Dataset items:
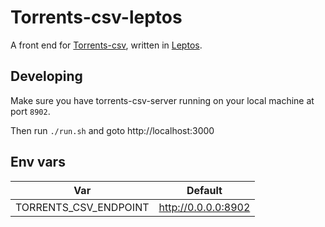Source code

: # Torrents-csv-leptos

A front end for [Torrents-csv](https://git.torrents-csv.ml/heretic/torrents-csv-server), written in [Leptos](https://leptos.dev).

## Developing

Make sure you have torrents-csv-server running on your local machine at port `8902`.

Then run `./run.sh` and goto http://localhost:3000

## Env vars

| Var                   | Default             |
| --------------------- | ------------------- |
| TORRENTS_CSV_ENDPOINT | http://0.0.0.0:8902 |
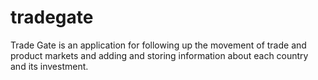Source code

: # tradegate
Trade Gate is an application for following up the movement of trade and product markets and adding and storing information about each country and its investment.
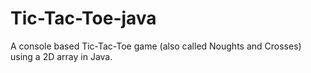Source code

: # Tic-Tac-Toe-java
A console based Tic-Tac-Toe game (also called Noughts and Crosses) using a 2D array in Java.
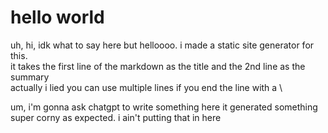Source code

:# hello world
uh, hi, idk what to say here but helloooo. i made a static site generator for this. \
it takes the first line of the markdown as the title and the 2nd line as the summary \
actually i lied you can use multiple lines if you end the line with a \\


um, i'm gonna ask chatgpt to write something here
it generated something super corny as expected. i ain't putting that in here

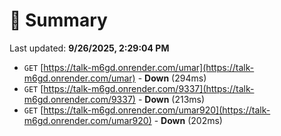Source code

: # 📖 Summary
Last updated: **9/26/2025, 2:29:04 PM**

- `GET` [https://talk-m6gd.onrender.com/umar](https://talk-m6gd.onrender.com/umar) - **Down** (294ms)
- `GET` [https://talk-m6gd.onrender.com/9337](https://talk-m6gd.onrender.com/9337) - **Down** (213ms)
- `GET` [https://talk-m6gd.onrender.com/umar920](https://talk-m6gd.onrender.com/umar920) - **Down** (202ms)
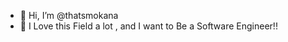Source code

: - 👋 Hi, I’m @thatsmokana
- 👀 I Love this Field a lot , and I want to Be a Software Engineer!!
  
<!---
thatsmokana/thatsmokana is a ✨ special ✨ repository because its `README.md` (this file) appears on your GitHub profile.
You can click the Preview link to take a look at your changes.
--->
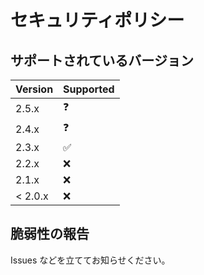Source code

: # セキュリティポリシー

## サポートされているバージョン

| Version | Supported          |
| ------- | ------------------ |
| 2.5.x   | :question:         |
| 2.4.x   | :question:         |
| 2.3.x   | :white_check_mark: |
| 2.2.x   | :x:                |
| 2.1.x   | :x:                |
| < 2.0.x | :x:                |

## 脆弱性の報告

Issues などを立ててお知らせください。
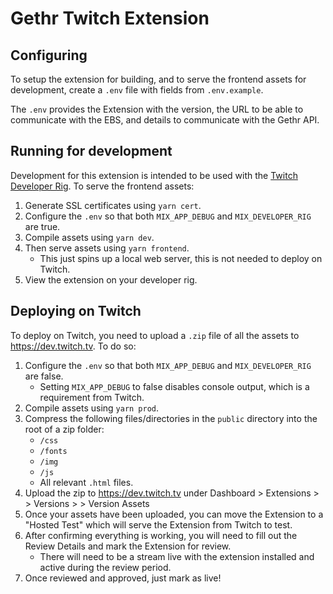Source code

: # Gethr Twitch Extension

## Configuring
To setup the extension for building, and to serve the frontend assets for development, create a `.env` file with fields from `.env.example`.

The `.env` provides the Extension with the version, the URL to be able to communicate with the EBS, and details to communicate with the Gethr API.

## Running for development
Development for this extension is intended to be used with the [Twitch Developer Rig](https://github.com/twitchdev/developer-rig). To serve the frontend assets:

1. Generate SSL certificates using `yarn cert`.
2. Configure the `.env` so that both `MIX_APP_DEBUG` and `MIX_DEVELOPER_RIG` are true.
3. Compile assets using `yarn dev`.
4. Then serve assets using `yarn frontend`.
    - This just spins up a local web server, this is not needed to deploy on Twitch.
5. View the extension on your developer rig.

## Deploying on Twitch
To deploy on Twitch, you need to upload a `.zip` file of all the assets to https://dev.twitch.tv. To do so:

1. Configure the `.env` so that both `MIX_APP_DEBUG` and `MIX_DEVELOPER_RIG` are false.
    - Setting `MIX_APP_DEBUG` to false disables console output, which is a requirement from Twitch.
2. Compile assets using `yarn prod`.
3. Compress the following files/directories in the `public` directory into the root of a zip folder:
    - `/css`
    - `/fonts`
    - `/img`
    - `/js`
    - All relevant `.html` files.
4. Upload the zip to https://dev.twitch.tv under Dashboard > Extensions > <Extension> > Versions > <Version> > Version Assets
5. Once your assets have been uploaded, you can move the Extension to a "Hosted Test" which will serve the Extension from Twitch to test.
6. After confirming everything is working, you will need to fill out the Review Details and mark the Extension for review.
    - There will need to be a stream live with the extension installed and active during the review period.
7. Once reviewed and approved, just mark as live!
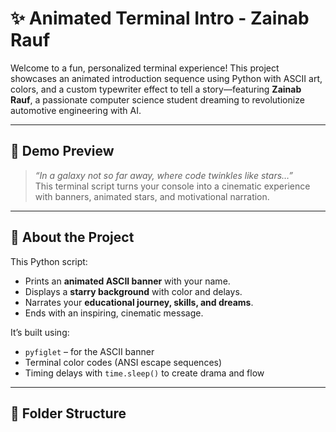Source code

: # ✨ Animated Terminal Intro - Zainab Rauf

Welcome to a fun, personalized terminal experience! This project showcases an animated introduction sequence using Python with ASCII art, colors, and a custom typewriter effect to tell a story—featuring **Zainab Rauf**, a passionate computer science student dreaming to revolutionize automotive engineering with AI.

---

## 🌟 Demo Preview

> _“In a galaxy not so far away, where code twinkles like stars…”_  
This terminal script turns your console into a cinematic experience with banners, animated stars, and motivational narration.

---

## 🧠 About the Project

This Python script:
- Prints an **animated ASCII banner** with your name.
- Displays a **starry background** with color and delays.
- Narrates your **educational journey, skills, and dreams**.
- Ends with an inspiring, cinematic message.

It’s built using:
- `pyfiglet` – for the ASCII banner
- Terminal color codes (ANSI escape sequences)
- Timing delays with `time.sleep()` to create drama and flow

---

## 📂 Folder Structure

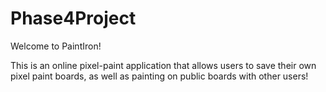 # Phase4Project
Welcome to PaintIron!

This is an online pixel-paint application that allows users to save their own pixel paint boards, as well as painting on public boards with other users!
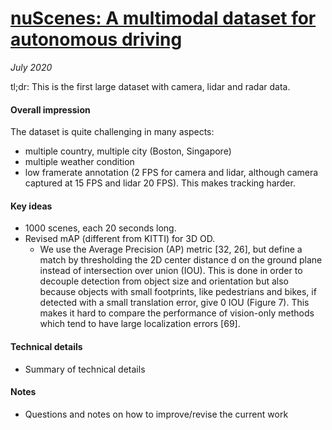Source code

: # [nuScenes: A multimodal dataset for autonomous driving](https://arxiv.org/abs/1903.11027)

_July 2020_

tl;dr: This is the first large dataset with camera, lidar and radar data.

#### Overall impression
The dataset is quite challenging in many aspects:

- multiple country, multiple city (Boston, Singapore)
- multiple weather condition
- low framerate annotation (2 FPS for camera and lidar, although camera captured at 15 FPS and lidar 20 FPS). This makes tracking harder.

#### Key ideas
- 1000 scenes, each 20 seconds long.
- Revised mAP (different from KITTI) for 3D OD. 
	- We use the Average Precision (AP) metric [32, 26], but define a match by thresholding the 2D center distance d on the ground plane instead of intersection over union (IOU). This is done in order to decouple detection from object size and orientation but also because objects with small footprints, like pedestrians and bikes, if detected with a small translation error, give 0 IOU (Figure 7). This makes it hard to compare the performance of vision-only methods which tend to have large localization errors [69].

#### Technical details
- Summary of technical details

#### Notes
- Questions and notes on how to improve/revise the current work  


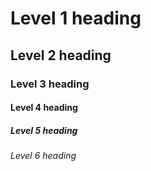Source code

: # Level 1 heading
## Level 2 heading
### Level 3 heading
#### Level 4 heading
##### Level 5 heading
###### Level 6 heading
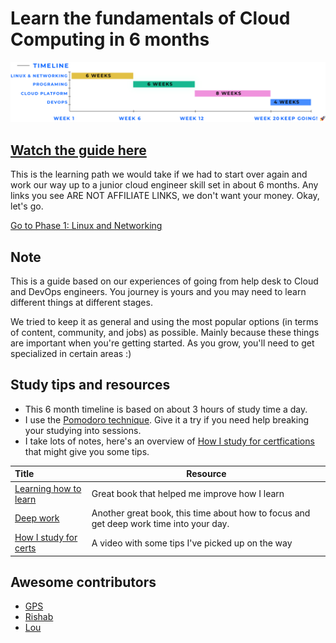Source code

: # Learn the fundamentals of Cloud Computing in 6 months

![Timeline](img/timeline.png)

## [Watch the guide here](https://youtu.be/ts9vNsrJypE)

This is the learning path we would take if we had to start over again and work our way up to a junior cloud engineer skill set in about 6 months. Any links you see ARE NOT AFFILIATE LINKS, we don't want your money. Okay, let's go.

[Go to Phase 1: Linux and Networking](phase1/README.md)

## Note

This is a guide based on our experiences of going from help desk to Cloud and DevOps engineers. You journey is yours and you may need to learn different things at different stages.

We tried to keep it as general and using the most popular options (in terms of content, community, and jobs) as possible. Mainly because these things are important when you're getting started. As you grow, you'll need to get specialized in certain areas :)

## Study tips and resources

- This 6 month timeline is based on about 3 hours of study time a day.
- I use the [Pomodoro technique](https://en.wikipedia.org/wiki/Pomodoro_Technique). Give it a try if you need help breaking your studying into sessions.
- I take lots of notes, here's an overview of [How I study for certfications](https://acloudguru.com/blog/engineering/from-student-to-engineer-how-to-study-smarter-for-cloud-cert) that might give you some tips.

 | Title                     | Resource                                                                                                                                               |
 | :------------------------ | ------------------------------------------------------------------------------------------------------------------------------------------------------ |
 | [Learning how to learn](https://barbaraoakley.com/books/learning-how-to-learn/)| Great book that helped me improve how I learn                                              |
 | [Deep work](https://www.calnewport.com/books/deep-work/)             | Another great book, this time about how to focus and get deep work time into your day. |
 | [How I study for certs](https://youtu.be/fpPCZqfOBJs)               | A video with some tips I've picked up on the way                                                                  |
## Awesome contributors

- [GPS](https://youtube.com/madebygps)
- [Rishab](https://www.youtube.com/channel/UCtLwBE6ZNXnQdQp5o36BUxA)
- [Lou](https://twitter.com/loujaybee)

## Problem statement
Using the data above, give again exactly the lines starting at the one holding "- Timing delays" and ending at the one holding "- Revised mAP", inclusive, and nothing more. Omit the pictures.

## Task answer
- Timing delays with `time.sleep()` to create drama and flow

---

## 📂 Folder Structure

 # Phase4Project
Welcome to PaintIron!

This is an online pixel-paint application that allows users to save their own pixel paint boards, as well as painting on public boards with other users!
Source code

: # [nuScenes: A multimodal dataset for autonomous driving](https://arxiv.org/abs/1903.11027)

_July 2020_

tl;dr: This is the first large dataset with camera, lidar and radar data.

#### Overall impression
The dataset is quite challenging in many aspects:

- multiple country, multiple city (Boston, Singapore)
- multiple weather condition
- low framerate annotation (2 FPS for camera and lidar, although camera captured at 15 FPS and lidar 20 FPS). This makes tracking harder.

#### Key ideas
- 1000 scenes, each 20 seconds long.
- Revised mAP (different from KITTI) for 3D OD. 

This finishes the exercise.